In the short time the HUB Table has been operative on the Island, Hunter said, the percentage of individuals’ cases that have been “successfully resolved by connecting that individual to services and reducing risk” far exceeds that of almost any other existing HUB.
“There’s been a lot of things that have set the program up for success,” Hunter said, emphasizing Morris and McNamee’s leadership, along with HUB Table members from different agencies. “All of these groups are really working hard in the best interest of Martha’s Vineyard residents, and this gives them a new and successful way to do that.”
Morris has yet to run a HUB Table during the summer, since the inception of the model on the Island was just before the beginning of the COVID-19 pandemic, forcing the program to take a temporary backseat. Primarily taking place remotely, the program began picking up momentum, with hopes to return to in-person meetings by summer.

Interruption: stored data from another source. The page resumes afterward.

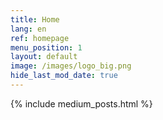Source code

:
 ```yaml
---
title: Home
lang: en
ref: homepage
menu_position: 1
layout: default
image: /images/logo_big.png
hide_last_mod_date: true
---
```

{% include medium_posts.html %}
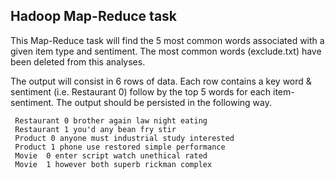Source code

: ## Hadoop Map-Reduce task

This Map-Reduce task will find the 5 most common words associated with a given item type and sentiment. 
The most common words (exclude.txt) have been deleted from this analyses.

The output will consist in 6 rows of data. Each row contains a key word & sentiment (i.e. Restaurant 0) follow by 
the top 5 words for each item-sentiment. The output should be persisted in the following way.

```
 Restaurant 0 brother again law night eating  
 Restaurant 1 you'd any bean fry stir  
 Product 0 anyone must industrial study interested  
 Product 1 phone use restored simple performance  
 Movie  0 enter script watch unethical rated  
 Movie  1 however both superb rickman complex
```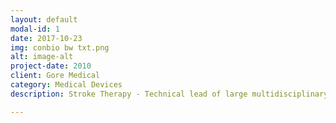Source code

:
 ```yaml
---
layout: default
modal-id: 1
date: 2017-10-23
img: conbio bw txt.png
alt: image-alt
project-date: 2010
client: Gore Medical
category: Medical Devices
description: Stroke Therapy - Technical lead of large multidisciplinary teams to develop a diagnostic/therapeutic microfluidic optical based regulatory compliant medical system and associated disposable devices for treating stroke & peripheral thrombosis. Development includes determining product requirements, risk management, feasibility studies, systems development and integration, verification and validation to final product launch. Ensure regulatory compliance (ISO 13485), design control documentation and prototyping and testing.                                                                 High energy fiber optic delivery device coupling.  Development of micro optic subsytem for coupling therapeutic Q-switched laser system with disposble fiberoptic catheter delivery device.

---
```

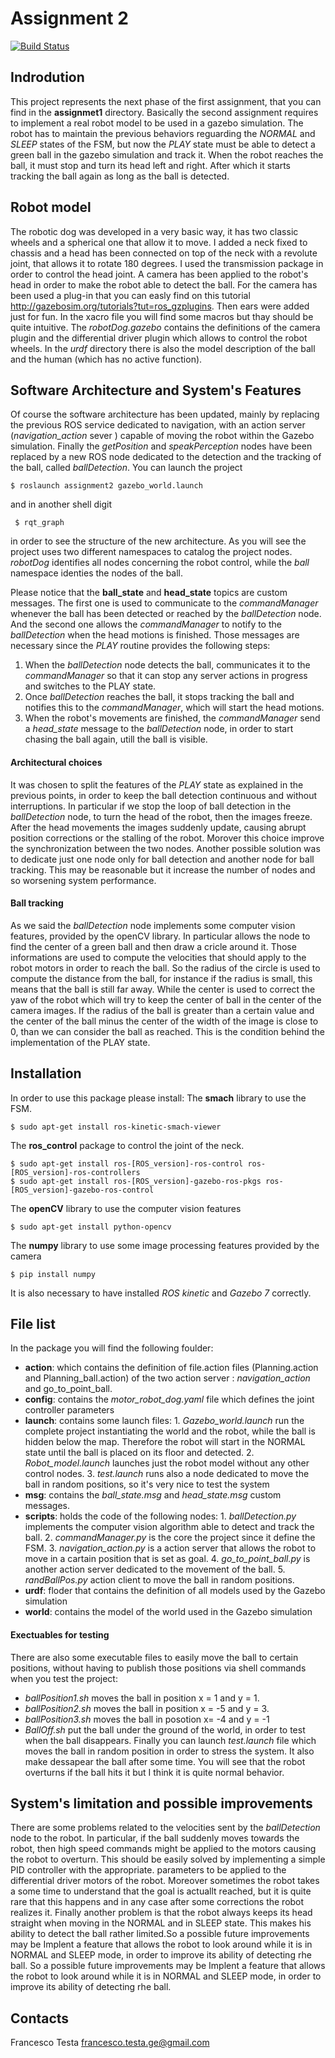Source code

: # Assignment 2 

[![Build Status](https://travis-ci.org/joemccann/dillinger.svg?branch=master)](https://travis-ci.org/joemccann/dillinger)
## Indrodution
This project represents the next phase of the first assignment, that you can find in the __assignmet1__ directory. 
Basically the second assignment requires to implement a real robot model to be used in a gazebo simulation. The robot has to maintain the previous behaviors reguarding the _NORMAL_ and _SLEEP_ states of the FSM, but now the _PLAY_ state must be able to detect a green ball in the gazebo simulation and track it. When the robot reaches the ball, it must stop and turn its head left and right. After which it starts tracking the ball again as long as the ball is detected.

## Robot model 
  The robotic dog was developed in a very basic way, it has two classic wheels and a spherical one that allow it to move. I added a neck fixed to chassis and a head has been connected on top of the neck with a revolute joint, that allows it to rotate 180 degrees. I used the transmission package in order to control the head joint. 
  A camera has been applied to the robot's head in order to make the robot able to detect the ball. For the camera has been used a plug-in that you can easly find on this tutorial http://gazebosim.org/tutorials?tut=ros_gzplugins. Then ears were added just for fun.
  In the xacro file you will find some macros but thay should be quite intuitive. 
  The _robotDog.gazebo_ contains the definitions of the camera plugin and the differential driver plugin which allows to control the robot wheels. 
In the _urdf_ directory there is also the model description of the ball and the human (which has no active function).  
## Software Architecture and System's Features
 Of course the software architecture has been updated, mainly by replacing the previous ROS service dedicated to navigation, with an action server (_navigation_action_ sever ) capable of moving the robot within the Gazebo simulation. Finally the _getPosition_ and _speakPerception_ nodes have been replaced by a new ROS node dedicated to the detection and the tracking of the ball, called _ballDetection_.
 You can launch the project 
 ```
 $ roslaunch assignment2 gazebo_world.launch
 ```
 and in another shell digit 
```
 $ rqt_graph 
```
 in order to see the structure of the new architecture.
 As you will see the project uses two different namespaces to catalog the project nodes.
 _robotDog_ identifies all nodes concerning the robot control, while the _ball_ namespace identies the nodes of the ball. 
 
 Please notice that the __ball_state__ and __head_state__ topics are custom messages. The first one is used to communicate to the _commandManager_ whenever the ball has been detected or reached by the _ballDetection_ node. And the second one allows the _commandManager_ to notify to the _ballDetection_ when the head motions is finished.
 Those messages are necessary since the _PLAY_ routine provides the following steps:
1. When the _ballDetection_ node detects the ball, communicates it to the _commandManager_ so that it can stop any server actions in progress and switches to the PLAY state.
2. Once _ballDetection_ reaches the ball, it stops tracking the ball and notifies this to the _commandManager_, which will start the head motions.
3. When the robot's movements are finished, the _commandManager_ send a _head_state_ message to the _ballDetection_ node, in order to start chasing the ball again, utill the ball is visible.
#### Architectural choices
It was chosen to split the features of the _PLAY_ state as explained in the previous points, in order to keep the ball detection continuous and without interruptions. In particular if we stop the loop of ball detection in the _ballDetection_ node, to turn the head of the robot, then the images freeze. After the head movements the images suddenly update, causing abrupt position corrections or the stalling of the robot. Morover this choice improve the synchronization between the two nodes. Another possible solution was to dedicate just one node only for ball detection and another node for ball tracking. This may be reasonable but it increase the number of nodes and so worsening system performance. 

#### Ball tracking 
  As we said the _ballDetection_ node implements some computer vision features, provided by the openCV library. In particular allows the node to find the center of a green ball and then draw a cricle around it. 
  Those informations are used to compute the velocities that should apply to the robot motors in order to reach the ball. So the radius of the circle is used to compute the distance from the ball, for instance if the radius is small, this means that the ball is still far away. While the center is used to correct the yaw of the robot which will try to keep the center of ball in the center of the camera images. 
  If the radius of the ball is greater than a certain value and the center of the ball minus the center of the width of the image is close to 0, than we can consider the ball as reached. This is the condition behind the implementation of the PLAY state. 

 ## Installation 
 In order to use this package please install:
 The __smach__ library to use the FSM.
  ```
  $ sudo apt-get install ros-kinetic-smach-viewer
  ```
 The __ros_control__ package to control the joint of the neck.
```
$ sudo apt-get install ros-[ROS_version]-ros-control ros-[ROS_version]-ros-controllers
$ sudo apt-get install ros-[ROS_version]-gazebo-ros-pkgs ros-[ROS_version]-gazebo-ros-control
```
The __openCV__ library to use the computer vision features
```
$ sudo apt-get install python-opencv
```
The __numpy__ library to use some image processing features provided by the camera
```
$ pip install numpy
```
It is also necessary to have installed _ROS kinetic_ and _Gazebo 7_ correctly.

## File list
 In the package you will find the following foulder:
 - __action__: which contains the definition of file.action files (Planning.action and Planning_ball.action) of the two action server : _navigation_action_ and go_to_point_ball.
 - __config__: contains the _motor_robot_dog.yaml_ file which defines the joint controller parameters
 - __launch__: contains some launch files:
           1. _Gazebo_world.launch_ run the complete project instantiating the world and the robot, while the ball is hidden below the map. Therefore the robot will start in the NORMAL state until the ball is placed on its floor and detected. 
           2. _Robot_model.launch_ launches just the robot model without any other control nodes.
           3. _test.launch_ runs also a node dedicated to move the ball in random positions, so it's very nice to test the system
- __msg__: contains the _ball_state.msg_ and _head_state.msg_ custom messages.
- __scripts__: holds the code of the following nodes:
            1. _ballDetection.py_ implements the computer vision algorithm able to detect and track the ball.
            2. _commandManager.py_ is the core the project since it define the FSM.
            3. _navigation_action.py_ is a action server that allows the robot to move in a cartain position that is set as goal.
            4. _go_to_point_ball.py_ is another action server dedicated to the movement of the ball.
            5. _randBallPos.py_ action client to move the ball in random positions.
- __urdf__: floder that contains the definition of all models used by the Gazebo simulation
- __world__: contains the model of the world used in the Gazebo simulation
#### Exectuables for testing
There are also some executable files to easily move the ball to certain positions, without having to publish those positions via shell commands when you test the project:
- _ballPosition1.sh_ moves the ball in position x = 1 and y = 1.
- _ballPosition2.sh_ moves the ball in position x = -5 and y = 3.
- _ballPosition3.sh_ moves the ball in posotion x= -4 and y = -1
- _BallOff.sh_ put the ball under the ground of the world, in order to test when the ball disappears. 
Finally you can launch _test.launch_ file which moves the ball in random position in order to stress the system. It also make dessapear the ball after some time. You will see that the robot overturns if the ball hits it but I think it is quite normal behavior.
 
## System's limitation and possible improvements
There are some problems related to the velocities sent by the _ballDetection_ node to the robot. In particular, if the ball suddenly moves towards the robot, then high speed commands might be applied to the motors causing the robot to overturn.
This should be easily solved by implementing a simple PID controller with the appropriate. parameters to be applied to the differential driver motors of the robot.
Moreover sometimes the robot takes a some time to understand that the goal is actuallt reached, but it is quite rare that this happens and in any case after some corrections the robot realizes it.
Finally another problem is that the robot always keeps its head straight when moving in the NORMAL and in SLEEP state. This makes his ability to detect the ball rather limited.So a possible future improvements may be Implent a feature that allows the robot to look around while it is in NORMAL and SLEEP mode, in order to improve its ability of detecting rhe ball. So a possible future improvements may be Implent a feature that allows the robot to look around while it is in NORMAL and SLEEP mode, in order to improve its ability of detecting rhe ball.
## Contacts
Francesco Testa francesco.testa.ge@gmail.com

“We have a very unique problem here. It intensifies as the weather gets warmer,” said Morris. “This is a resort Island, there’s no getting around that. A lot of people come here to party. A lot of people know how to do it responsibly; some don’t. I never did. That’s going to be the test of whether we are scalable.”
The program is there “to open the door for someone” said Morris, as he knocked on wood. “They just have to walk through it.”
With the emphasis on urgency and absolute anonymity, the HUB program is directly available to anyone who needs it.